木下順二 「古典を読む『平家物語』」 殿上闇討 忠盛

平家物語に登場する俊覚、清盛、義仲、義経などの主要な人物が物語の中で如何に語られているかを詳細に見ていくことで、平家物語の全体像へと迫ろうという、非常に面白い試みである。

平家物語の時代を生きた人物たちは、自身の個人的な運命を超えて、大きな時代のうねりの中で歴史的な役割を担っていたし、歴史的な役割を担っているという自覚さえも持っていたという。この本の冒頭で語られる「殿上闇討」に出てくる忠盛という人物は、その最たるものではないであろうか。
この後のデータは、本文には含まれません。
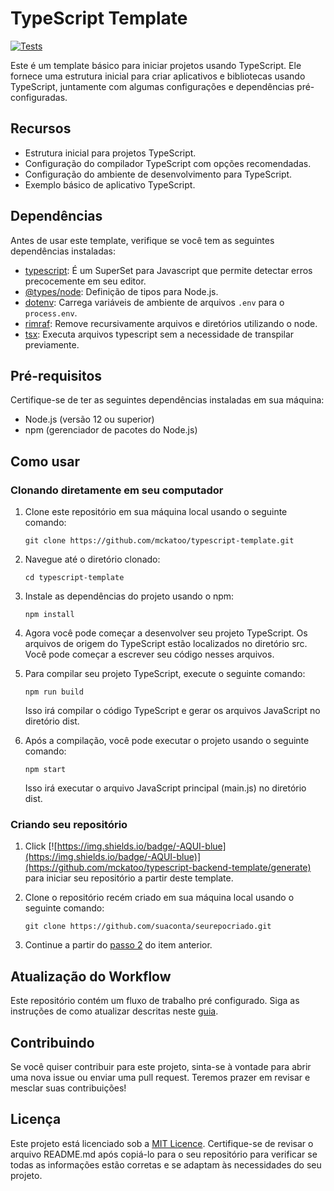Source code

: # TypeScript Template

[![Tests](https://github.com/mckatoo/typescript-backend-template/actions/workflows/tests.yml/badge.svg)](https://github.com/mckatoo/typescript-backend-template/actions/workflows/tests.yml)

Este é um template básico para iniciar projetos usando TypeScript. Ele fornece uma estrutura inicial para criar aplicativos e bibliotecas usando TypeScript, juntamente com algumas configurações e dependências pré-configuradas.

## Recursos

- Estrutura inicial para projetos TypeScript.
- Configuração do compilador TypeScript com opções recomendadas.
- Configuração do ambiente de desenvolvimento para TypeScript.
- Exemplo básico de aplicativo TypeScript.

## Dependências

Antes de usar este template, verifique se você tem as seguintes dependências instaladas:

- [typescript](https://www.typescriptlang.org/): É um SuperSet para Javascript que permite detectar erros precocemente em seu editor.
- [@types/node](https://www.npmjs.com/package/@types/node): Definição de tipos para Node.js.
- [dotenv](https://www.npmjs.com/package/dotenv): Carrega variáveis de ambiente de arquivos `.env` para o `process.env`.
- [rimraf](https://www.npmjs.com/package/rimraf): Remove recursivamente arquivos e diretórios utilizando o node.
- [tsx](https://www.npmjs.com/package/tsx): Executa arquivos typescript sem a necessidade de transpilar previamente.

## Pré-requisitos

Certifique-se de ter as seguintes dependências instaladas em sua máquina:

- Node.js (versão 12 ou superior)
- npm (gerenciador de pacotes do Node.js)

## Como usar

### Clonando diretamente em seu computador

1. Clone este repositório em sua máquina local usando o seguinte comando:

    ```shell
    git clone https://github.com/mckatoo/typescript-template.git
    ```

2. Navegue até o diretório clonado:

    ```shell
    cd typescript-template
    ```

3. Instale as dependências do projeto usando o npm:

    ```shell
    npm install
    ```

4. Agora você pode começar a desenvolver seu projeto TypeScript. Os arquivos de origem do TypeScript estão localizados no diretório src. Você pode começar a escrever seu código nesses arquivos.

5. Para compilar seu projeto TypeScript, execute o seguinte comando:

   ```shell
   npm run build
   ```

    Isso irá compilar o código TypeScript e gerar os arquivos JavaScript no diretório dist.

6. Após a compilação, você pode executar o projeto usando o seguinte comando:

    ```shell
    npm start
    ```

   Isso irá executar o arquivo JavaScript principal (main.js) no diretório dist.

### Criando seu repositório

1. Click [![https://img.shields.io/badge/-AQUI-blue](https://img.shields.io/badge/-AQUI-blue)](https://github.com/mckatoo/typescript-backend-template/generate) para iniciar seu repositório a partir deste template.

2. Clone o repositório recém criado em sua máquina local usando o seguinte comando:

    ```shell
    git clone https://github.com/suaconta/seurepocriado.git
    ```

3. Continue a partir do [passo 2](#clonando-diretamente-em-seu-computador) do item anterior.

## Atualização do Workflow

Este repositório contém um fluxo de trabalho pré configurado.
Siga as instruções de como atualizar descritas neste [guia](.github/workflows/UPDATE.md).

## Contribuindo

Se você quiser contribuir para este projeto, sinta-se à vontade para abrir uma nova issue ou enviar uma pull request. Teremos prazer em revisar e mesclar suas contribuições!

## Licença

Este projeto está licenciado sob a [MIT Licence](https://mit-license.org).
Certifique-se de revisar o arquivo README.md após copiá-lo para o seu repositório para verificar se todas as informações estão corretas e se adaptam às necessidades do seu projeto.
平氏は、代々地方官であったが、次第に勢力を増し、財政的にも力を蓄えきていた。とはいえ、宮中は貴族だけが殿上を許された古い勢力が力を持つ世界であった。しかし、平氏は、中央の政治にも影響を及ぼすようになり、忠盛(平清盛の父である)は、初めて平氏として昇殿を許された者であった。

古くから宮中にいる者たちにとって、無作法で官位も低い者が財力に物を言わせて急にのし上がってきたのである、面白かろうはずがない。そこで、殿上にいる或る者たちが殿上の廊下で闇討ちを謀るのである。闇討ちといっても袋叩きのようなものらしい。しかし、勢力のある忠盛は、その情報力から事前に察知し、準備をする。殿上の廊下で待ち受ける者たちを威嚇するかのごとく、刀のようなものをちらつかせ、堂々と力で迎え撃つ姿勢を暗に示すのである。謀略を巡らせた者たちは、怖気づき、何事も起こらずに終わった。

事件としては、それだけである。しかし、この短い文章の件に、時代背景が雄弁に語られている。宮中という古い勢力が官位やしきたりに守られてきた世界といえども、外の世界と同様に、実力がものを言う世界へと時代は移ろうとしていた。そして、その実力を平氏は有していたし、その力を振るうべく、時代の役割を担っているという自覚も持っていた。

このような短い文章にも、平家物語の迫力がこめられていることが、語られている。